Perplexity Unveils Hybrid Local-Cloud AI Inference, Coming to PC in July
At Computex 2026 in Taipei, Perplexity CEO Aravind Srinivas, alongside Intel CEO Lip-Bu Tan, announced 'hybrid agentic inference,' a system that automatically splits AI workloads between a user's local device and cloud-based frontier models. The feature, coming to Perplexity Computer in July, is demoed on Intel Core Ultra Series 3 processors and currently exclusive to the Windows PC app. The orchestrator uses a compact local model as a 'traffic cop' to decide which tasks (e.g., summarizing documents) can run locally and which (e.g., complex reasoning) need cloud resources, all without manual configuration. Srinivas emphasized cost efficiency: Perplexity's revenue grew fivefold to $500 million while headcount rose only 34%, and offloading inference to user hardware helps maintain that ratio. The privacy benefit is real—sensitive data like financial records or health information stays on-device—but aligns conveniently with Perplexity's financial incentives. This move places Perplexity among major players like Apple, Microsoft, and Nvidia, all pushing hybrid inference, but Perplexity's real-time orchestration layer is unique. However, it's not a fully offline solution; the local model is deployed by Perplexity, and cloud queries still route through its servers. The July rollout will test reliability.
Key facts
- Perplexity announces hybrid local-cloud AI inference, splitting tasks automatically without user input.

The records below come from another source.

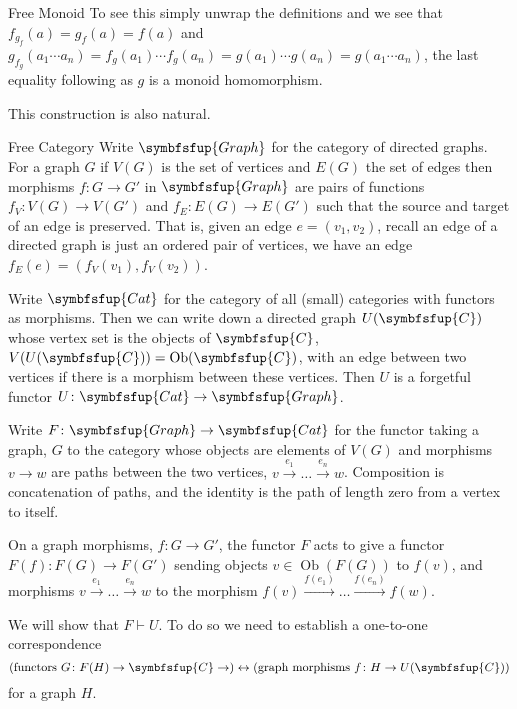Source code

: \documentclass[fleqn]{NotesClass}
\makeatletter
\newcommand{\cat}[1]{\symbfsfup{#1}}
\newcommand{\c@egory}[1]{\symbfsfup{#1}}
\newcommand{\Cat}{\c@egory{Cat}}
\newcommand{\Graph}{\c@egory{Graph}}
\DeclareMathOperator{\Ob}{Ob}
\newcommand{\leftadjoint}{\vdash}
\makeatother
\begin{document}
\begin{appendices}
\begin{exm}{Free Monoid}{}
            To see this simply unwrap the definitions and we see that \(f_{g_f}(a) = g_f(a) = f(a)\) and \(g_{f_g}(a_1 \dotsm a_n) = f_g(a_1)\dotsm f_g(a_n) = g(a_1)\dotsm g(a_n) = g(a_1 \dotsm a_n)\), the last equality following as \(g\) is a monoid homomorphism.
            
            This construction is also natural.
        \end{exm}
        
        \begin{exm}{Free Category}{}
            Write \(\Graph\) for the category of directed graphs.
            For a graph \(G\) if \(V(G)\) is the set of vertices and \(E(G)\) the set of edges then morphisms \(f\colon G \to G'\) in \(\Graph\) are pairs of functions \(f_V \colon V(G) \to V(G')\) and \(f_E \colon E(G) \to E(G')\) such that the source and target of an edge is preserved.
            That is, given an edge \(e = (v_1, v_2)\), recall an edge of a directed graph is just an ordered pair of vertices, we have an edge \(f_E(e) = (f_V(v_1), f_V(v_2))\).
            
            Write \(\Cat\) for the category of all (small) categories with functors as morphisms.
            Then we can write down a directed graph \(U(\cat{C})\) whose vertex set is the objects of \(\cat{C}\), \(V(U(\cat{C})) = \Ob(\cat{C})\), with an edge between two vertices if there is a morphism between these vertices.
            Then \(U\) is a forgetful functor \(U \colon \Cat \to \Graph\).
            
            Write \(F \colon \Graph \to \Cat\) for the functor taking a graph, \(G\) to the category whose objects are elements of \(V(G)\) and morphisms \(v \to w\) are paths between the two vertices, \(v \xrightarrow{e_1} \dotso \xrightarrow{e_n} w\).
            Composition is concatenation of paths, and the identity is the path of length zero from a vertex to itself.
            
            On a graph morphisms, \(f \colon G \to G'\), the functor \(F\) acts to give a functor \(F(f) \colon F(G) \to F(G')\) sending objects \(v \in \Ob(F(G))\) to \(f(v)\), and morphisms \(v \xrightarrow{e_1} \dotso \xrightarrow{e_n} w\) to the morphism \(f(v) \xrightarrow{f(e_1)} \dotso \xrightarrow{f(e_n)} f(w)\).
            
            We will show that \(F \leftadjoint U\).
            To do so we need to establish a one-to-one correspondence
            \begin{equation}
                (\text{functors } G \colon F(H) \to \cat{C} \to) \leftrightarrow (\text{graph morphisms } f \colon H \to U(\cat{C}))
            \end{equation}
            for a graph \(H\).
            

\end{exm}
\end{appendices}
\end{document}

- Feature coming to Perplexity Computer in July, demoed on Intel Core Ultra Series 3.
- Compact local model acts as 'traffic cop' for sensitive data; complex tasks go to cloud.
- Perplexity revenue grew to $500M with only 34% headcount increase; offloading cuts costs.
- Privacy benefit aligns with financial incentive; not a fully offline solution.
- Real-time orchestration differentiates from Apple, Microsoft, and Nvidia approaches.